Assuming you didn’t have access to cockfights and bare-knuckle boxing bouts as a kid, the next best thing to getting your gladiatorial fix was Battle Tops. Once you released your spinning top into the plastic arena, you could sit back and watch the carnage erupt as you cheered on your fearless plastic cohort and hoped that, once the dust cleared, it emerged the last one standing, er, spinning.
Battling Tops, released by Ideal toys in 1968, came with six spinning warriors who, despite their innocuous-sounding names (Dizzy Dan, Tricky Nicky, Twirling Tim, etc.), were all eager to enter the provided plastic arena.
Only four could battle at a time, since there were only a quartet of launching stations, one on each side of the arena. A cord with a finger ring at the end was attached to each top – give it a good yank and let the fighting begin.
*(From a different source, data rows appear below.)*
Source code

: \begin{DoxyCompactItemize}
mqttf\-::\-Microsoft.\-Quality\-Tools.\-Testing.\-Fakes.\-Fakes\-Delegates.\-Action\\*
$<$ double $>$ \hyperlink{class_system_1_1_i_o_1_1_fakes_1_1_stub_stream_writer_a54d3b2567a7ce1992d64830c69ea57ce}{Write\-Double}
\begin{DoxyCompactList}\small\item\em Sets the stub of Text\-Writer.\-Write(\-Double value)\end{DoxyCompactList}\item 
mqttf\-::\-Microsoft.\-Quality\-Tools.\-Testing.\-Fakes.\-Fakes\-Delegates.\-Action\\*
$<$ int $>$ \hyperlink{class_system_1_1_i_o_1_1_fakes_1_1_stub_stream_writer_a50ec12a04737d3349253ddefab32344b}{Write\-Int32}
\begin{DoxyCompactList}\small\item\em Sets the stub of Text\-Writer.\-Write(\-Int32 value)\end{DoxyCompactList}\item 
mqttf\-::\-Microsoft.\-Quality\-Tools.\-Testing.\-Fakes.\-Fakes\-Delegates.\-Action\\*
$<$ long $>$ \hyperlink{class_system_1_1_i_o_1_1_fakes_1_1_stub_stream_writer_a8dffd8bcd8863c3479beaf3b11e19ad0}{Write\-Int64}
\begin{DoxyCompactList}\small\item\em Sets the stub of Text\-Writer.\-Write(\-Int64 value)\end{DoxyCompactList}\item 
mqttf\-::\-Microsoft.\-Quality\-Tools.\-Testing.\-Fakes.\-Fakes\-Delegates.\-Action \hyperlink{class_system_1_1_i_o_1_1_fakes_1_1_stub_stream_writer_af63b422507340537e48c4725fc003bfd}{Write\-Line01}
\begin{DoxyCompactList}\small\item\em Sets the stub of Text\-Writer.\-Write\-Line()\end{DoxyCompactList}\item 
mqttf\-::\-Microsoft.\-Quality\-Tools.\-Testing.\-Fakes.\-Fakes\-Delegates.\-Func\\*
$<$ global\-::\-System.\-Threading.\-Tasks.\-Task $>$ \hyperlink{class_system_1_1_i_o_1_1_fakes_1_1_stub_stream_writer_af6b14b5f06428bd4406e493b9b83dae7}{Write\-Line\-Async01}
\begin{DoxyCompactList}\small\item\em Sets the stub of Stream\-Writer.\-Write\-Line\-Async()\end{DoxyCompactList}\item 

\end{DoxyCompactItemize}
The goal was simple – don’t get knocked down and don’t get knocked out. Players watched anxiously as their tops smashed into each other with reckless abandon, trying to topple the competition and emerge victorious. Players battled through ten dizzying rounds to determine the winner.
One of the things that made Battling Tops so popular was that any age could play. Sure, the smallest warriors might need a helping hand from an older sibling or parent to wind up their top, but once the competition started, age mattered little. All eyes, young and old, were locked on the hypnotic twirling patterns, hoping their top had the intestinal fortitude to withstand the melee and remain upright.
The game was redesigned in the late 70s, thanks to the popularity of a little film called Star Wars. Now called Battling Spaceships, and featuring a space-themed galactic arena, the concept remained the same. In the 80s, Marx bought the rights to the game, but it was eventually discontinued before the decade’s end.
https://www.youtube.com/watch?v=DPX92dvGm-g
Thankfully, Mattel has brought back Battling Tops in recent years so that new generations of gladiators can experience the fierce competition of this classic game that pitted families against each other, without anyone having to tape up their knuckles.